I am cooking up a new sermon series with that title. The concept is rather simple. Everyone is between. I think I posted on this already, but just trying to keep the thought cooking until I get all the seasoning perfected.
But we are all in between somone else. There are those that are richer and poorer. Healthier and unhealthier. Smarter and not so smart. Younger and not so young. I think a new born baby and someone who is 100 may not feel so inbetween. But here is the point. So often we look at where we have been or where we are going. We look at what we have done or what we want to do. We compare our sin and our junk with those who have and have not done such things. We are in a constant state of comparision.
But perhaps you and I need to turn this on it’s side, or ear, or rear. Instead of looking at where we are in relation to where we want to be, why don’t we look at who we can help become what they want? If we would be a catalyst for someone else, we wouldn’t notice so much where we are or what we lack.
An example. A guy is a senior on the football team. He think he will finally get his shot. He is a quarterback and he feels he has earned his spot. Then in comes an incredibly talented sophomore, exceedingly more talented than him. So what is his choice? Quit. complain to the coach that he has earned the spot through tenure. Break the other guys ring finger on his throwing hand.
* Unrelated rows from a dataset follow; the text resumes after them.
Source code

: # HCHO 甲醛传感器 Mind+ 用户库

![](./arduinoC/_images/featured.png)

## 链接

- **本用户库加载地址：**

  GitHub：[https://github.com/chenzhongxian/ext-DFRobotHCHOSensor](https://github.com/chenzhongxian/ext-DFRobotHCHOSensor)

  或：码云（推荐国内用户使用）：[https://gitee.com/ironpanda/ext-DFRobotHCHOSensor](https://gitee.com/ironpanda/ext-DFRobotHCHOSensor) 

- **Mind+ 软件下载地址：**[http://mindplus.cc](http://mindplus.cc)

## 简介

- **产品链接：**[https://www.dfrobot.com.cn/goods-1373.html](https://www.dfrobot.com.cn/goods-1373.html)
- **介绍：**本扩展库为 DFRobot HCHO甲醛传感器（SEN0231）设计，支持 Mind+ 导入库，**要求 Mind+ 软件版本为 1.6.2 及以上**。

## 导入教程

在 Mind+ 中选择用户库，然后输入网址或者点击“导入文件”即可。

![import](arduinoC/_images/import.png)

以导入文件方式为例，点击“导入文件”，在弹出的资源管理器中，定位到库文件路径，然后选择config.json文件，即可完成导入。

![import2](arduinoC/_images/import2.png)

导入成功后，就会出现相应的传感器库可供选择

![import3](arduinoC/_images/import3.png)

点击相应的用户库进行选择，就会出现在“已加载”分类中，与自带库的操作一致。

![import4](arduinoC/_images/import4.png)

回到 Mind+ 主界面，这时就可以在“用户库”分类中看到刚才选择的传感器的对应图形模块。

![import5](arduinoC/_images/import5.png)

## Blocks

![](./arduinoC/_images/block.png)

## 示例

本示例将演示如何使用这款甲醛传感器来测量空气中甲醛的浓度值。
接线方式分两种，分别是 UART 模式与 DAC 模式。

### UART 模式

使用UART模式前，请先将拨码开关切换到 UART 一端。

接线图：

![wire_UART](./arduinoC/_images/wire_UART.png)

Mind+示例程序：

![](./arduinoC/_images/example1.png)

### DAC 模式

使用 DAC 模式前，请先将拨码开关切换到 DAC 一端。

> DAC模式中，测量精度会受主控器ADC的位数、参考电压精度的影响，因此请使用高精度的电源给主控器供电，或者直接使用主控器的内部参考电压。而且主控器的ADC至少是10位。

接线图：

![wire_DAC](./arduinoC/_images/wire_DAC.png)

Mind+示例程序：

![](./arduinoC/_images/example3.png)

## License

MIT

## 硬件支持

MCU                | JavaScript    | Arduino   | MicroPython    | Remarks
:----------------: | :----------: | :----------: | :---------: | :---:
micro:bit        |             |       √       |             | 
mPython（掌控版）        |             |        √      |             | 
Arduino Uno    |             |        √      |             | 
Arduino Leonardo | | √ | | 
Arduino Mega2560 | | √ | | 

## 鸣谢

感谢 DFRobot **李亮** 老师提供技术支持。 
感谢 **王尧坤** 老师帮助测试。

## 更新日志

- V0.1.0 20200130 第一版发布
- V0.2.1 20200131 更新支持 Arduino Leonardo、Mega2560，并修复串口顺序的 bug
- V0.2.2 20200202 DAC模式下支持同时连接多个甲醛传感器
Maybe instead, he could mentor and help the sophomore become hugely successful. Sure. The pain of not playing is rough. The fact that as a senior he won’t be playing is hard on the pride. But is there a more meaningful pursuit of maturity and character needing to be developed? Instead of seeing where he is and where he wants to be, he finds someone else and helps them succeed even though it is to his own disadvantage. We can choose to be inbetweeners, or we can be catalysts.